Following the recent Spring Budget announcements, the government has declared its intention to end the furnished holiday lettings (FHL) tax framework. This move aims to discontinue existing tax privileges for landlords operating short-term furnished holiday properties, favouring longer-term residential property rentals.
Among the current tax advantages, not limited to FHL proprietors, are deductions for interest on borrowings against taxable profits, capital allowances for fixtures, various capital gains tax reliefs (including business asset disposal relief, rollover relief, and gifts hold-over relief), and the classification of FHL profits as relevant earnings for pension purposes. Additionally, income from jointly held FHLs by married couples or civil partners avoids the default 50:50 income tax split.
Capital allowances are granted to FHL owners for fixtures and furniture within the property such as fitted kitchens, sanitaryware, heating, plumbing, electrical and lighting and more as well as furniture, often resulting in 100% relief in the year of expenditure.
It would appear that there are short term opportunities between now and April 25 (when the FHL rules are abolished) for purchases of existing FHL portfolios to acquire new properties. This is because Capital Allowances of the new FHL can be offset against the profits of other owned FHLs.

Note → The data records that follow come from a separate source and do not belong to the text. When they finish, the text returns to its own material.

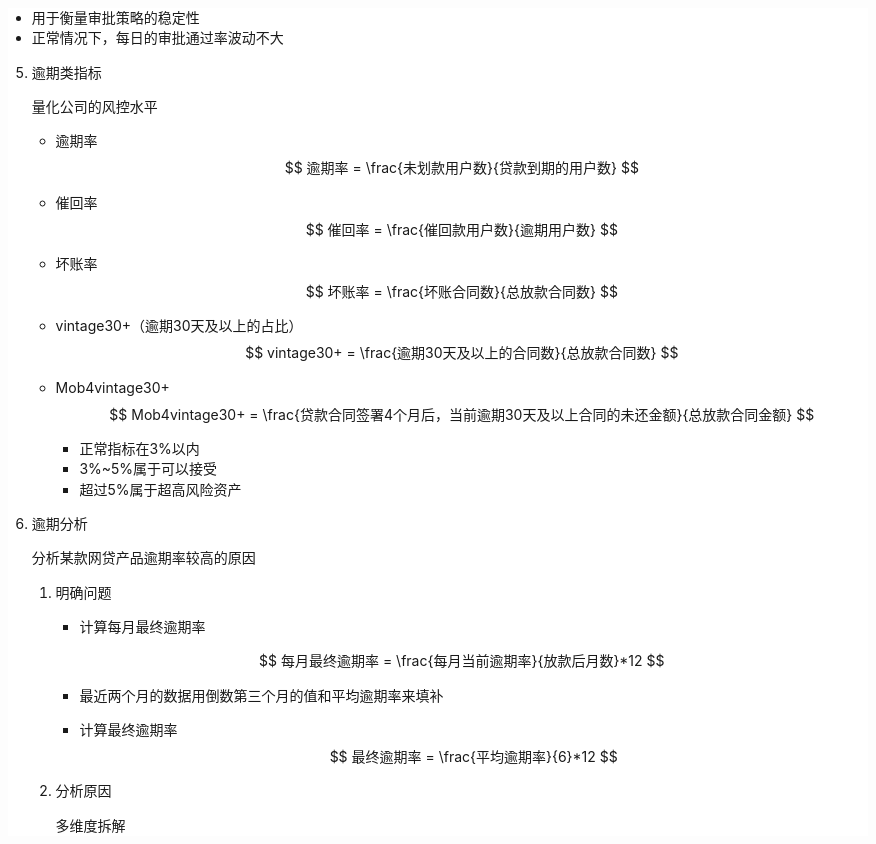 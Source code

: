    + 用于衡量审批策略的稳定性
   + 正常情况下，每日的审批通过率波动不大

5. 逾期类指标

   量化公司的风控水平

   + 逾期率
     $$
     逾期率 = \frac{未划款用户数}{贷款到期的用户数}
     $$

   + 催回率
     $$
     催回率 = \frac{催回款用户数}{逾期用户数}
     $$

   + 坏账率
     $$
     坏账率 = \frac{坏账合同数}{总放款合同数}
     $$

   + vintage30+（逾期30天及以上的占比）
     $$
     vintage30+ = \frac{逾期30天及以上的合同数}{总放款合同数}
     $$

   + Mob4vintage30+
     $$
     Mob4vintage30+ = \frac{贷款合同签署4个月后，当前逾期30天及以上合同的未还金额}{总放款合同金额}
     $$

     + 正常指标在3%以内
     + 3%~5%属于可以接受
     + 超过5%属于超高风险资产

6. 逾期分析

   分析某款网贷产品逾期率较高的原因

   1. 明确问题

      + 计算每月最终逾期率

      $$
      每月最终逾期率 = \frac{每月当前逾期率}{放款后月数}*12
      $$

      + 最近两个月的数据用倒数第三个月的值和平均逾期率来填补

      + 计算最终逾期率
        $$
        最终逾期率 = \frac{平均逾期率}{6}*12
        $$

   2. 分析原因

      多维度拆解
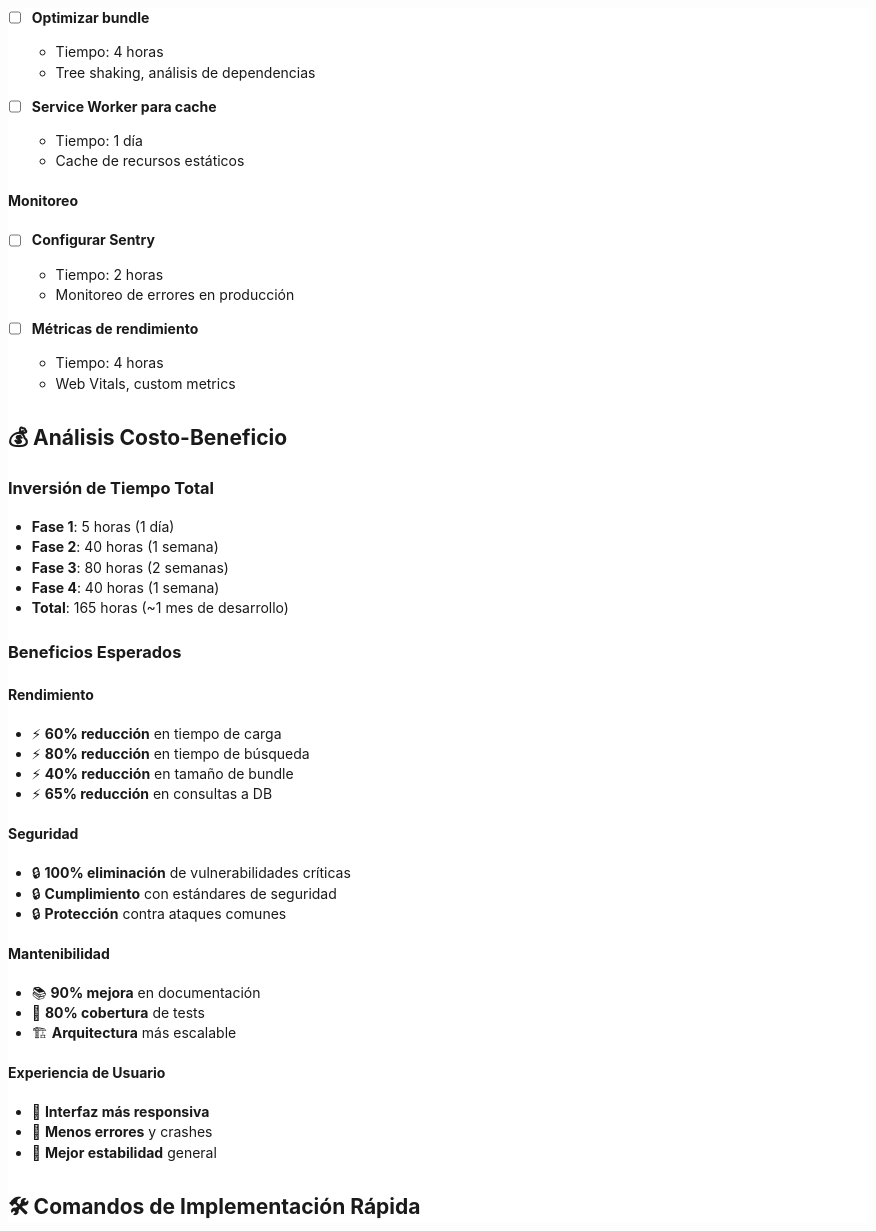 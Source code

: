 - [ ] **Optimizar bundle**
  - Tiempo: 4 horas
  - Tree shaking, análisis de dependencias

- [ ] **Service Worker para cache**
  - Tiempo: 1 día
  - Cache de recursos estáticos

#### Monitoreo
- [ ] **Configurar Sentry**
  - Tiempo: 2 horas
  - Monitoreo de errores en producción

- [ ] **Métricas de rendimiento**
  - Tiempo: 4 horas
  - Web Vitals, custom metrics

## 💰 Análisis Costo-Beneficio

### Inversión de Tiempo Total
- **Fase 1**: 5 horas (1 día)
- **Fase 2**: 40 horas (1 semana)
- **Fase 3**: 80 horas (2 semanas)
- **Fase 4**: 40 horas (1 semana)
- **Total**: 165 horas (~1 mes de desarrollo)

### Beneficios Esperados

#### Rendimiento
- ⚡ **60% reducción** en tiempo de carga
- ⚡ **80% reducción** en tiempo de búsqueda
- ⚡ **40% reducción** en tamaño de bundle
- ⚡ **65% reducción** en consultas a DB

#### Seguridad
- 🔒 **100% eliminación** de vulnerabilidades críticas
- 🔒 **Cumplimiento** con estándares de seguridad
- 🔒 **Protección** contra ataques comunes

#### Mantenibilidad
- 📚 **90% mejora** en documentación
- 🧪 **80% cobertura** de tests
- 🏗️ **Arquitectura** más escalable

#### Experiencia de Usuario
- 🚀 **Interfaz más responsiva**
- 🚀 **Menos errores** y crashes
- 🚀 **Mejor estabilidad** general

## 🛠️ Comandos de Implementación Rápida
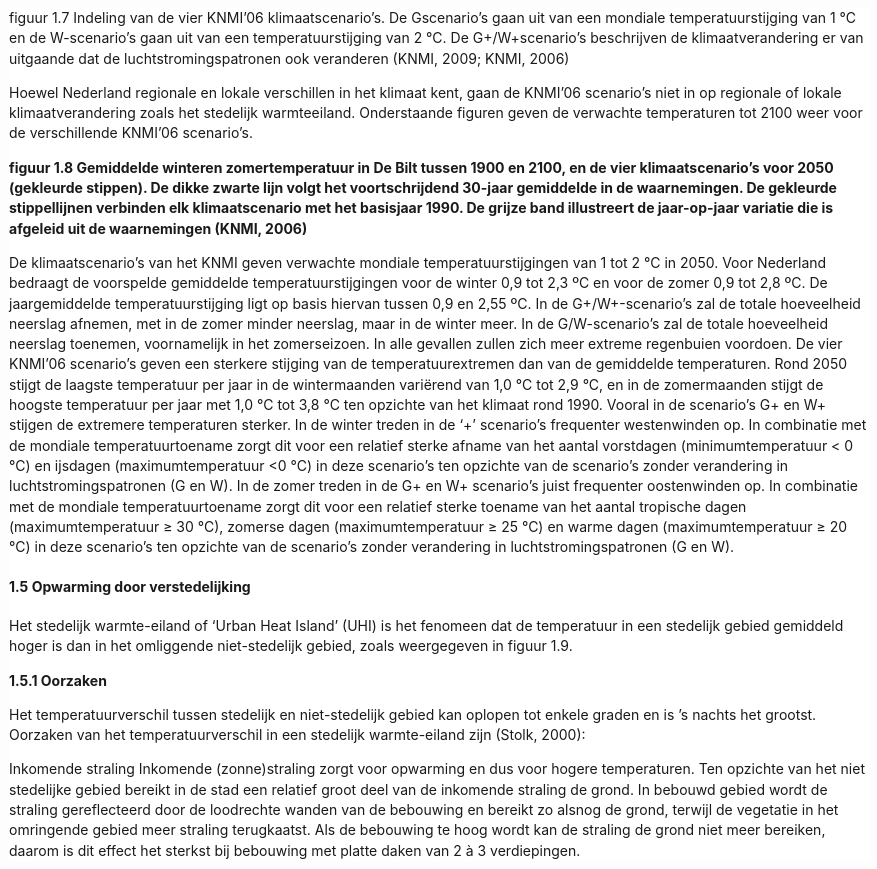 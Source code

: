  figuur 1.7 Indeling van de vier KNMI’06 klimaatscenario’s. De Gscenario’s gaan uit van een mondiale temperatuurstijging van 1 °C en de W-scenario’s gaan uit van een temperatuurstijging van 2 °C. De G+/W+scenario’s beschrijven de klimaatverandering er van uitgaande dat de luchtstromingspatronen ook veranderen (KNMI, 2009; KNMI, 2006) 


Hoewel Nederland regionale en lokale verschillen in het klimaat kent, gaan de KNMI’06 scenario’s niet in op regionale of lokale klimaatverandering zoals het stedelijk warmteeiland. Onderstaande figuren geven de verwachte temperaturen tot 2100 weer voor de verschillende KNMI’06 scenario’s. 

**figuur 1.8 Gemiddelde winteren zomertemperatuur in De Bilt tussen 1900 en 2100, en de vier klimaatscenario’s voor 2050 (gekleurde stippen). De dikke zwarte lijn volgt het voortschrijdend 30-jaar gemiddelde in de waarnemingen. De gekleurde stippellijnen verbinden elk klimaatscenario met het basisjaar 1990. De grijze band illustreert de jaar-op-jaar variatie die is afgeleid uit de waarnemingen (KNMI, 2006)** 

De klimaatscenario’s van het KNMI geven verwachte mondiale temperatuurstijgingen van 1 tot 2 °C in 2050. Voor Nederland bedraagt de voorspelde gemiddelde temperatuurstijgingen voor de winter 0,9 tot 2,3 ºC en voor de zomer 0,9 tot 2,8 ºC. De jaargemiddelde temperatuurstijging ligt op basis hiervan tussen 0,9 en 2,55 ºC. In de G+/W+-scenario’s zal de totale hoeveelheid neerslag afnemen, met in de zomer minder neerslag, maar in de winter meer. In de G/W-scenario’s zal de totale hoeveelheid neerslag toenemen, voornamelijk in het zomerseizoen. In alle gevallen zullen zich meer extreme regenbuien voordoen. De vier KNMI’06 scenario’s geven een sterkere stijging van de temperatuurextremen dan van de gemiddelde temperaturen. Rond 2050 stijgt de laagste temperatuur per jaar in de wintermaanden variërend van 1,0 °C tot 2,9 °C, en in de zomermaanden stijgt de hoogste temperatuur per jaar met 1,0 °C tot 3,8 °C ten opzichte van het klimaat rond 1990. Vooral in de scenario’s G+ en W+ stijgen de extremere temperaturen sterker. In de winter treden in de ‘+’ scenario’s frequenter westenwinden op. In combinatie met de mondiale temperatuurtoename zorgt dit voor een relatief sterke afname van het aantal vorstdagen (minimumtemperatuur < 0 °C) en ijsdagen (maximumtemperatuur <0 °C) in deze scenario’s ten opzichte van de scenario’s zonder verandering in luchtstromingspatronen (G en W). In de zomer treden in de G+ en W+ scenario’s juist frequenter oostenwinden op. In combinatie met de mondiale temperatuurtoename zorgt dit voor een relatief sterke toename van het aantal tropische dagen (maximumtemperatuur ≥ 30 °C), zomerse dagen (maximumtemperatuur ≥ 25 °C) en warme dagen (maximumtemperatuur ≥ 20 °C) in deze scenario’s ten opzichte van de scenario’s zonder verandering in luchtstromingspatronen (G en W). 


#### 1.5 Opwarming door verstedelijking 

 Het stedelijk warmte-eiland of ‘Urban Heat Island’ (UHI) is het fenomeen dat de temperatuur in een stedelijk gebied gemiddeld hoger is dan in het omliggende niet-stedelijk gebied, zoals weergegeven in figuur 1.9. 

**1.5.1 Oorzaken** 

 Het temperatuurverschil tussen stedelijk en niet-stedelijk gebied kan oplopen tot enkele graden en is ’s nachts het grootst. Oorzaken van het temperatuurverschil in een stedelijk warmte-eiland zijn (Stolk, 2000): 

 Inkomende straling Inkomende (zonne)straling zorgt voor opwarming en dus voor hogere temperaturen. Ten opzichte van het niet stedelijke gebied bereikt in de stad een relatief groot deel van de inkomende straling de grond. In bebouwd gebied wordt de straling gereflecteerd door de loodrechte wanden van de bebouwing en bereikt zo alsnog de grond, terwijl de vegetatie in het omringende gebied meer straling terugkaatst. Als de bebouwing te hoog wordt kan de straling de grond niet meer bereiken, daarom is dit effect het sterkst bij bebouwing met platte daken van 2 à 3 verdiepingen.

Therefore, it is crucial to consider completing purchases by March 31, 2025 (for companies) and April 5, 2025 (for individuals). Furthermore, as more details emerge, anyone owning or contemplating the purchase of an FHL property may wish to evaluate their options before the FHL rules are abolished in April 2025, as meticulous attention to the forthcoming details will be paramount. We believe this could have a significant impact on the FHL market.